Güvencesizliğin geldiği boyutu anlatması bakımından Umur Talu’nun 3 Kasım tarihli köşesinde yer alan “Yaş daha 30 be Dante!” yazısını paylaşıyoruz…
Yaş daha 30 be Dante!
Cahit Sıtkı “Yaş 35, yolun yarısı eder… Dante gibi ortasındayız ömrün… Delikanlı çağımızdaki cevher… Gözünün yaşına bakmadan gider” demişti ya…
Geçen gün “Yaş 30, yolun sonu mu?” başlıklı yazı, yeni fak ettiğim büyük bir yara deşti.
Bir kısım devlet kadrosu başta, 30-35 yaş “gençler”in gençliğinin nasıl bitirildiğine, iş kapısının nasıl kapandığına dair.

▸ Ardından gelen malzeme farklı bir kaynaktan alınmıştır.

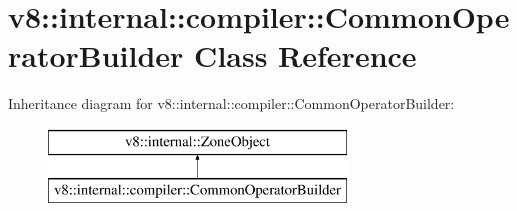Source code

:\hypertarget{classv8_1_1internal_1_1compiler_1_1_common_operator_builder}{}\section{v8\+:\+:internal\+:\+:compiler\+:\+:Common\+Operator\+Builder Class Reference}
\label{classv8_1_1internal_1_1compiler_1_1_common_operator_builder}
Inheritance diagram for v8\+:\+:internal\+:\+:compiler\+:\+:Common\+Operator\+Builder\+:\begin{figure}[H]
\begin{center}
\leavevmode
\includegraphics[height=2.000000cm]{classv8_1_1internal_1_1compiler_1_1_common_operator_builder}
\end{center}
\end{figure}
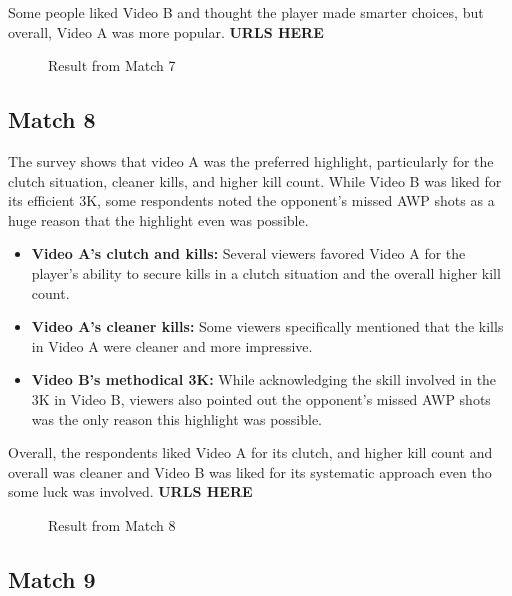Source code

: Some people liked Video B and thought the player made smarter choices, but overall, Video A was more popular.
\textbf{URLS HERE}
\begin{figure}
\centering
{}
\caption{Result from Match 7}
\label{fig:match7}
\end{figure}
\subsection{Match 8}
The survey shows that video A was the preferred highlight, particularly for the clutch situation, cleaner kills, and higher kill count. While Video B was liked for its efficient 3K, some respondents noted the opponent's missed AWP shots as a huge reason that the highlight even was possible.

\begin{itemize}
\item \textbf{Video A's clutch and kills:} Several viewers favored Video A for the player's ability to secure kills in a clutch situation and the overall higher kill count.
\item \textbf{Video A's cleaner kills:} Some viewers specifically mentioned that the kills in Video A were cleaner and more impressive.
\item \textbf{Video B's methodical 3K:} While acknowledging the skill involved in the 3K in Video B, viewers also pointed out the opponent's missed AWP shots was the only reason this highlight was possible.
\end{itemize}

Overall, the respondents liked Video A for its clutch, and higher kill count and overall was cleaner and Video B was liked for its systematic approach even tho some luck was involved.
\textbf{URLS HERE}
\begin{figure}
\centering
{}
\caption{Result from Match 8}
\label{fig:match8}
\end{figure}
\subsection{Match 9}

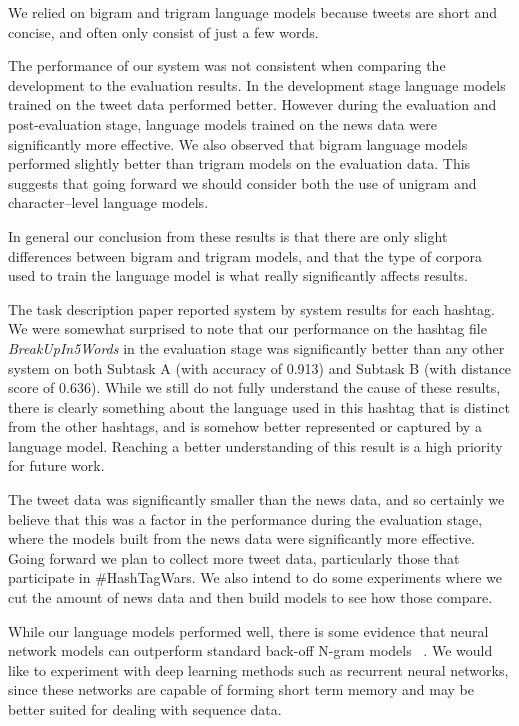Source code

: \documentclass[11pt,a4paper]{article}
\begin{document}
We relied on bigram and trigram language models because 
tweets are short and concise, and often only consist of just
a few words. 

The performance of our system was not consistent when
comparing the development to the evaluation results.
In the development stage language models trained on the
tweet data performed better.
However during the evaluation and post-evaluation stage, 
language models trained on the news data were 
significantly more effective. We also observed that
bigram language models performed slightly better than
trigram models on the evaluation data. This suggests
that going forward we should consider both the use of
unigram and character--level language models. 

In general our 
conclusion from these results is that there are only 
slight differences between bigram and trigram models,
and that the type of corpora used to train the language
model is what really significantly affects results. 

The task description paper \cite{PotashRR17} 
reported system by system results for each hashtag. 
We were somewhat surprised to note that our 
performance on the hashtag file 
\textit{BreakUpIn5Words} in the evaluation 
stage was significantly 
better than any other  system on both Subtask A 
(with accuracy of 0.913) and Subtask B 
(with distance score of 0.636). While we still do not 
fully understand the cause of these results, there is clearly
something about the language used in this hashtag that
is distinct from the other hashtags, and is somehow better
represented or captured by a language model. Reaching a better
understanding of this  result is a high priority for future work. 

The tweet data was significantly smaller than the news data, and
so certainly we believe that this was a factor in the performance
during the evaluation stage, where the models built from the news
data were significantly more effective. Going forward we plan to
collect more tweet data, particularly those that participate in 
\#HashTagWars. We also intend to do some experiments where we 
cut the amount of news data and then build models to see how 
those compare. 

While our language models performed well, there
is some evidence that neural network models
can outperform 
standard back-off N-gram models ~\cite{mikolov2011extensions}. 
We would like to experiment with deep learning methods such 
as recurrent neural networks, since 
these networks are capable of 
forming short term memory and may be better suited for dealing 
with sequence data. 



\end{document}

29 yaşında bir genç, arkadaşlarını anlatsın:
1. Ben: Devlet üniversitesinde, en düşük maaşla, her an feshedilecek sözleşmeliyim. Şükür. Ne de olsa akademisyenim.

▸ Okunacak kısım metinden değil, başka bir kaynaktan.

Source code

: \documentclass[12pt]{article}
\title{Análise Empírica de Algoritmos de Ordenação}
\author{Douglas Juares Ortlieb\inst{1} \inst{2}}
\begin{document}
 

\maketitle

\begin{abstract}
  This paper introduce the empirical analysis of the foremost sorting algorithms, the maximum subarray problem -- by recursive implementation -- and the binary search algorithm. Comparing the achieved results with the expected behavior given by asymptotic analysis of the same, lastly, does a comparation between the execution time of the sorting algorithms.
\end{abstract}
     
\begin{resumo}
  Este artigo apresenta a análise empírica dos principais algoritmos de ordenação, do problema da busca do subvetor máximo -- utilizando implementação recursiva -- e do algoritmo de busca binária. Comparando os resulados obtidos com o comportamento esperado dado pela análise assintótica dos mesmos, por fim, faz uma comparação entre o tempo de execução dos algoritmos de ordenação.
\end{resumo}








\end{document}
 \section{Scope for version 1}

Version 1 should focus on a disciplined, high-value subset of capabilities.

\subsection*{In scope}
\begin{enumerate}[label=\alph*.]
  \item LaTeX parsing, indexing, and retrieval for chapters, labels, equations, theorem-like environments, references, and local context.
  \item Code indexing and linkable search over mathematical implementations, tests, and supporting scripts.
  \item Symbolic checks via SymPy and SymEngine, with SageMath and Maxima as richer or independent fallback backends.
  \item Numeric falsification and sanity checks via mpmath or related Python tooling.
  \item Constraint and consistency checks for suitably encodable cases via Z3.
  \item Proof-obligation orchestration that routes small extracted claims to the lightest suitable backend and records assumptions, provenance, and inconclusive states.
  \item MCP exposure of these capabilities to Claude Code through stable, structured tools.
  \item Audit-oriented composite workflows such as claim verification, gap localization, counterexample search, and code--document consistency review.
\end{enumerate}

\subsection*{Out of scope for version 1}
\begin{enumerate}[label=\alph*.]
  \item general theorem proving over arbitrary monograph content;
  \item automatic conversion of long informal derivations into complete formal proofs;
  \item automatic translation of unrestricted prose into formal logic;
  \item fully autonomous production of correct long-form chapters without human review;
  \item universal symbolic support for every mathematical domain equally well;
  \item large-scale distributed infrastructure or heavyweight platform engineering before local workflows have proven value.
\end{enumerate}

2. O 30: Azınlık mensubu. İki mühendis diploması, yüksek lisansı, üstün zekası var. Askerde önyargıdan korkuyor. Kamuda istihdam edilmeyeceğini biliyor. İş görüşmesine gittiğinde aşırı kalifiye bulunup alınmıyor. Sürekli ABD’ye göçmenlik başvurusu yapıyor. Hedefsiz, beklentisiz.
3. O 36: Gemi işletme mezunu. Kadınlara bu alanda iş verilmediğini sonra fark etti. İkinci diploma aldı. Yıllardır işsiz. Bu yıl Ziraat mühendisliği kazandı. 40’ından sonra yeni hayat umuyor.

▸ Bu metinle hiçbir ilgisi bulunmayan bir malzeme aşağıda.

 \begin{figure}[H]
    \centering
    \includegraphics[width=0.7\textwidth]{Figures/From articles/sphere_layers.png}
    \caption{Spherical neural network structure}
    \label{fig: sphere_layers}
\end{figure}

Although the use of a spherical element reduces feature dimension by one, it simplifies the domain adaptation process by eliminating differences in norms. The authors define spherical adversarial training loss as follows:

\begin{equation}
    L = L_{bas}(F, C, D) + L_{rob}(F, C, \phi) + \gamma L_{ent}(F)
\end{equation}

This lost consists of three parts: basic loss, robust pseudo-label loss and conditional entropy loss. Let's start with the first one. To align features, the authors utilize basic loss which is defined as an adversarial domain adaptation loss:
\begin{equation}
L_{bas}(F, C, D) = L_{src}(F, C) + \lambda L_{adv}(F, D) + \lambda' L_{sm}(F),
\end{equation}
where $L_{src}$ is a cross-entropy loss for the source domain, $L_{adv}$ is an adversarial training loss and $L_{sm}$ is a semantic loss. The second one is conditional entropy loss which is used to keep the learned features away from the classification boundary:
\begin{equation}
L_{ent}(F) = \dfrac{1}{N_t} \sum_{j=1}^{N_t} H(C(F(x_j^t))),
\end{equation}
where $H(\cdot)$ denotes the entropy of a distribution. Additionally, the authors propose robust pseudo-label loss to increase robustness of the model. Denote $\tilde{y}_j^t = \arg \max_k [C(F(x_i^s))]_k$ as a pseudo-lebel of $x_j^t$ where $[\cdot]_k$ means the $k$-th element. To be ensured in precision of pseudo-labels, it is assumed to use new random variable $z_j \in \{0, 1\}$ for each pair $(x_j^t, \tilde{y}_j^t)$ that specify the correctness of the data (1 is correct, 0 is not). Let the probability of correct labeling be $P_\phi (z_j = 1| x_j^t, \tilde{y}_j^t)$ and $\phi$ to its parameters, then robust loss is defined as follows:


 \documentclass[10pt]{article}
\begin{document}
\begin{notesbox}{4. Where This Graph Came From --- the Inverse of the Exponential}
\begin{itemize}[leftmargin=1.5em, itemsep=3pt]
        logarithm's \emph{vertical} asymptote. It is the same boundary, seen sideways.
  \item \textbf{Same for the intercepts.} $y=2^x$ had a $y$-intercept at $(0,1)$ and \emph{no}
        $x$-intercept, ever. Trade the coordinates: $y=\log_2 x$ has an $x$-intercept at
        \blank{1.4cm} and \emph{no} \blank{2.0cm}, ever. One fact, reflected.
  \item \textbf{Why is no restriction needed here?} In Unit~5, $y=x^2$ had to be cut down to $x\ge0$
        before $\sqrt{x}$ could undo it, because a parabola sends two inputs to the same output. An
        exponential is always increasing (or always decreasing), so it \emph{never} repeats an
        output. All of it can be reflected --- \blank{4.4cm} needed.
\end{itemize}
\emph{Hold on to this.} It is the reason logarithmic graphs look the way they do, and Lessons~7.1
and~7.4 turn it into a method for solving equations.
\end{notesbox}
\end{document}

4. O 30: Endüstri tasarımcısı. Üniversite sınavı 200’üncüsü. BMW ve Mercedes’e projeler yollayıp teşekkür aldı. 30’unda ya, iş bulamıyor. Balık temizliyor.
5. O 30: Su ürünleri mühendisi. Yıllardır işsiz. Geçen sene de KPSS kazanamayınca şansı kalmadı. Şimdi garson.
6. O 35: Sözleşmeli öğretmenlik için yıllarca sınava girdi, 5’incide atandı. Kadrolu olabilmek için yine sınavlara girdi. 10’uncuda pes etti. Bir köyde sözleşmeli. Haline şükrediyor.
7. O 29: Sınıf öğretmenliği mezunu. Hiç KPSS kazanamadı. Düşük ücretle özel sektörde.
8. O 30: İlk yılında ‘Parasız üniversite” sloganı atınca, atıldı. Afla döndü. Endüstri mühendisi olacak. Hele bir askere gideyim, diyor.
Bu kadar okumuş da kolayca harcanmış, hepsi bir arada belki tuhaf geldi size. Az bakın. Çok yakınınızda biri vardır mutlaka. Belki tam içinizde!